Personal information
- Full name: Laura Aleida Sanchez Soto
- Born: October 16, 1985 (age 40) Guadalajara, Mexico
- Height: 1.65 m (5 ft 5 in)

Medal record
Women's diving
Representing Mexico
Olympic Games
| Bronze medal – third place | 2012 London | 3 m springboard |
World Championships
| Bronze medal – third place | 2003 Barcelona | 3 m synchro |
Pan American Games
| Gold medal – first place | 2007 Rio de Janeiro | 3 m synchro |
| Gold medal – first place | 2011 Guadalajara | 3 m springboard |
| Gold medal – first place | 2011 Guadalajara | 3 m synchro |
| Silver medal – second place | 2003 Santo Domingo | 3 m synchro |
| Silver medal – second place | 2003 Santo Domingo | 10 m synchro |
| Silver medal – second place | 2007 Rio de Janeiro | 3 m springboard |
Summer Universiade
| Gold medal – first place | 2007 Bangkok | Team |
| Gold medal – first place | 2009 Belgrade | Team |
| Gold medal – first place | 2009 Belgrade | 3 m synchro |
| Silver medal – second place | 2009 Belgrade | 3 m springboard |
Central American and Caribbean Games
| Gold medal – first place | 2006 Cartagena | 3 m springboard |

= Laura Sánchez (diver) =

Mexican diver

Laura Aleida Sánchez Soto (born October 16, 1985, in Guadalajara) is a Mexican female diver.

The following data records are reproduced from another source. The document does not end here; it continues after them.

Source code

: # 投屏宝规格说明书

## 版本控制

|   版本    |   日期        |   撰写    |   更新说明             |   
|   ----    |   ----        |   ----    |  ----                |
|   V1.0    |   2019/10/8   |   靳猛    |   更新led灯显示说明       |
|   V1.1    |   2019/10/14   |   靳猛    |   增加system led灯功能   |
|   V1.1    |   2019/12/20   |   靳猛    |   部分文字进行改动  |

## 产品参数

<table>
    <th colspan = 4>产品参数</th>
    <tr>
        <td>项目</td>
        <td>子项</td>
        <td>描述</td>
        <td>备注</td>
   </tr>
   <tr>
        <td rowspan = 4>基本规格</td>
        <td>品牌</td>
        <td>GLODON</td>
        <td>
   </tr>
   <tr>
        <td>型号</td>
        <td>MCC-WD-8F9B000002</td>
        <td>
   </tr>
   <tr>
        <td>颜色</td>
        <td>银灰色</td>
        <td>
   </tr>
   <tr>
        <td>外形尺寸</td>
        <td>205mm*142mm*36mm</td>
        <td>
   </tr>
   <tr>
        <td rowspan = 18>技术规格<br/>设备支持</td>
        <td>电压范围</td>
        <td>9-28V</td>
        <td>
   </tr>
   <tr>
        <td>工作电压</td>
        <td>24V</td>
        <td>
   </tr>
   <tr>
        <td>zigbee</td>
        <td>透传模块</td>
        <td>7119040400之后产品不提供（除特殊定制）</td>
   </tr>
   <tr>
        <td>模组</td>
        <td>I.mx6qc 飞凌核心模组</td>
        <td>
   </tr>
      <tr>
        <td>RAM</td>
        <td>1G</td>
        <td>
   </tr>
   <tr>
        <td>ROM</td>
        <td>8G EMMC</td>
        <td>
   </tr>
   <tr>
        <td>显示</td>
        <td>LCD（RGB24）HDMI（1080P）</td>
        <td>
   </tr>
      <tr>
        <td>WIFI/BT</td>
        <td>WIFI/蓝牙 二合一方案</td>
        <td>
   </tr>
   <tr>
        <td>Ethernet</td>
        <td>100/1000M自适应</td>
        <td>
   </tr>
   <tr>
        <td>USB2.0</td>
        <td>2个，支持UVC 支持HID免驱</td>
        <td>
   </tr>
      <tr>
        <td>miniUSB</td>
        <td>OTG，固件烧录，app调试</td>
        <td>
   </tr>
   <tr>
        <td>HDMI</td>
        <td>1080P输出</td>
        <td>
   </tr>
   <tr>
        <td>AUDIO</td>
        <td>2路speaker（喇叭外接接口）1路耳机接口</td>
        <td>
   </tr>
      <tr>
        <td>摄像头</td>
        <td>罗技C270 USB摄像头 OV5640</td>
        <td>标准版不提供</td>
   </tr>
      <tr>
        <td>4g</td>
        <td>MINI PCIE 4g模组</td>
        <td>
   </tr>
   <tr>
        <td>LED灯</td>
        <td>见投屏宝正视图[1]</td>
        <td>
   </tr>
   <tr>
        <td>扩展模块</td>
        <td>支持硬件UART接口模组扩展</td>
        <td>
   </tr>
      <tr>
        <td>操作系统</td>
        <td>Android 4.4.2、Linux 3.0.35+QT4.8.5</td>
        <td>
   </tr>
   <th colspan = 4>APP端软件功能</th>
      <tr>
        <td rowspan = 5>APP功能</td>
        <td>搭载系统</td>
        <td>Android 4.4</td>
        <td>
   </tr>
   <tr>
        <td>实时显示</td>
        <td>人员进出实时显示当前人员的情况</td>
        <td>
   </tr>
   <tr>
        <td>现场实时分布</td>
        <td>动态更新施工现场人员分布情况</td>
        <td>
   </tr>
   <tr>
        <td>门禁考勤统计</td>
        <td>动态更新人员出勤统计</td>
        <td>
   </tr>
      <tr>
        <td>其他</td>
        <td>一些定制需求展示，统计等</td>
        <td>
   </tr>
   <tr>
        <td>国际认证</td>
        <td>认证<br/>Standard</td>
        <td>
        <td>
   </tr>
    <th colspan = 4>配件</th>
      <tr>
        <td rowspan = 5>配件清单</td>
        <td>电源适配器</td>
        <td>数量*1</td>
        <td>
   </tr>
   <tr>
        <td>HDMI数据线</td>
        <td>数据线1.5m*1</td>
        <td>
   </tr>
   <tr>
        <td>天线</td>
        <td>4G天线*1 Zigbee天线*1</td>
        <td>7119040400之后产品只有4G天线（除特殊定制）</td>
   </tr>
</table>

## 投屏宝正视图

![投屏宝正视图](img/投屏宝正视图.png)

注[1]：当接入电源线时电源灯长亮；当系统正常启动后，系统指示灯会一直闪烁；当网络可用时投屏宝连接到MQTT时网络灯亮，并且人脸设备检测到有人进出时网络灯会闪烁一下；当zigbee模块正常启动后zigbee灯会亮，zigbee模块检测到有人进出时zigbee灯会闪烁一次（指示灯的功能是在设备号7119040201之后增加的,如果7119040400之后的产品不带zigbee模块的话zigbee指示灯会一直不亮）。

She has represented her native country at three consecutive Summer Olympics, starting in 2004 (Athens, Greece).
Sánchez scored her first Olympic medal on August 5, 2012, in London when she won the bronze in 3 meter springboard diving.

Sánchez also won two gold medals at the Pan American Games in 2011, one gold and one silver in 2007, and two silver in 2003.